I dati di mercato dicono che il 2023 registra un aumento di consumi di carne bianca. E che per garantire una sostenibilità economica occorre un maggior coordinamento lungo l’intera filiera: allevatori, trasformatori e distributori.
La carne rappresenta una voce di spesa più importanti del carrello alimentare degli italiani. A confermarlo è Denis Pantini, responsabile del settore agroalimentare della società di ricerca Nomisma. «Nel 2023 l’inflazione e il calo nei consumi stanno generando un “effetto sostituzione”: aumenta infatti l’acquisto di carni bianche, più economiche, a scapito di quelle rosse».
Dottor Pantini, qual è il quadro del settore agroalimentare che ci restituiscono le vostre ricerche?

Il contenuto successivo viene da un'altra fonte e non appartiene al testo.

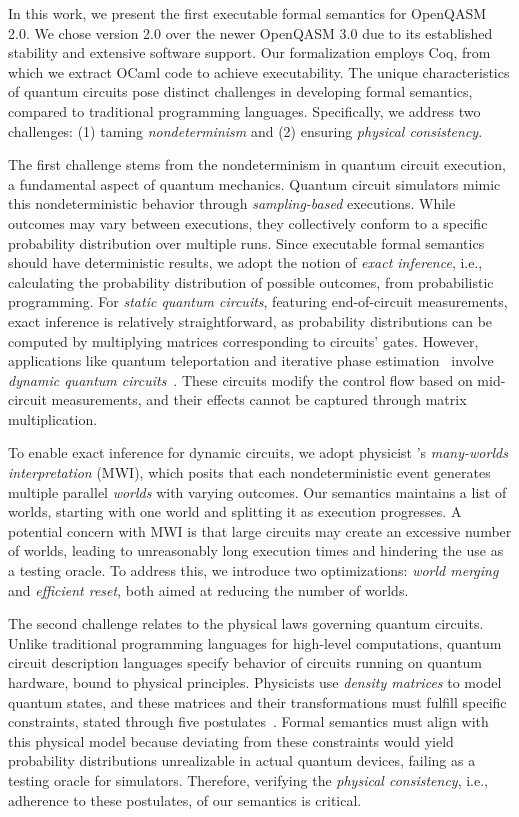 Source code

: In this work, we present the first executable formal semantics for OpenQASM
2.0.
%
We chose version 2.0 over the newer OpenQASM 3.0 due to its established
stability and extensive software support.
%
Our formalization employs Coq, from which we extract OCaml code to achieve
executability.
%
The unique characteristics of quantum circuits pose distinct challenges in
developing formal semantics, compared to traditional programming languages.
%
Specifically, we address two challenges:
%
(1) taming \emph{nondeterminism} and (2) ensuring \emph{physical consistency}.

The first challenge stems from the nondeterminism in quantum circuit execution,
a fundamental aspect of quantum mechanics.
%
Quantum circuit simulators mimic this nondeterministic behavior through
\emph{sampling-based} executions.
%
While outcomes may vary between executions, they collectively conform to a
specific probability distribution over multiple runs.
%
Since executable formal semantics should have deterministic results, we adopt
the notion of \emph{exact inference}, i.e., calculating the probability
distribution of possible outcomes, from probabilistic programming.
%
For \emph{static quantum circuits}, featuring end-of-circuit measurements,
exact inference is relatively straightforward, as probability distributions can
be computed by multiplying matrices corresponding to circuits' gates.
%
However, applications like quantum teleportation and iterative phase
estimation~\cite{dobsicek2007arbitrary} involve \emph{dynamic quantum
	circuits}~\cite{dynamic-circuit}.
%
These circuits modify the control flow based on mid-circuit measurements, and
their effects cannot be captured through matrix multiplication.

To enable exact inference for dynamic circuits, we adopt physicist
\citet{everett1957relative}'s \emph{many-worlds interpretation} (MWI), which
posits that each nondeterministic event generates multiple parallel
\emph{worlds} with varying outcomes.
%
Our semantics maintains a list of worlds, starting with one world and splitting
it as execution progresses.
%
A potential concern with MWI is that large circuits may create an excessive
number of worlds, leading to unreasonably long execution times and hindering
the use as a testing oracle.
%
To address this, we introduce two optimizations:
%
\emph{world merging} and \emph{efficient reset}, both aimed at reducing the
number of worlds.

The second challenge relates to the physical laws governing quantum circuits.
%
Unlike traditional programming languages for high-level computations, quantum
circuit description languages specify behavior of circuits running on quantum
hardware, bound to physical principles.
%
Physicists use \emph{density matrices} to model quantum states, and these
matrices and their transformations must fulfill specific constraints, stated
through five postulates~\cite{scherer2019mathematics}.
%
Formal semantics must align with this physical model because deviating from
these constraints would yield probability distributions unrealizable in actual
quantum devices, failing as a testing oracle for simulators.
%
Therefore, verifying the \emph{physical consistency}, i.e., adherence to these
postulates, of our semantics is critical.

L’agroalimentare in Italia rappresenta uno dei principali settori dal punto di vista socio-economico. L’intera filiera, dalla produzione agricola alla distribuzione, esprime un valore aggiunto di circa 140 miliardi di euro e un export di 60 miliardi. Negli anni, la capacità delle imprese italiane di arrivare sui mercati più lontani è cresciuta, sebbene la polverizzazione del tessuto produttivo limiti il numero delle imprese esportatrici a meno del 20% del totale (su oltre 54mila aziende). Oggi, al pari di molti altri comparti, l’agroalimentare è inserito in uno scenario dai risvolti molto complicati: inflazione, rallentamento economico e perdita del potere d’acquisto dei consumatori stanno infatti portando a una riduzione dei consumi alimentari che si riscontra trasversalmente a livello internazionale.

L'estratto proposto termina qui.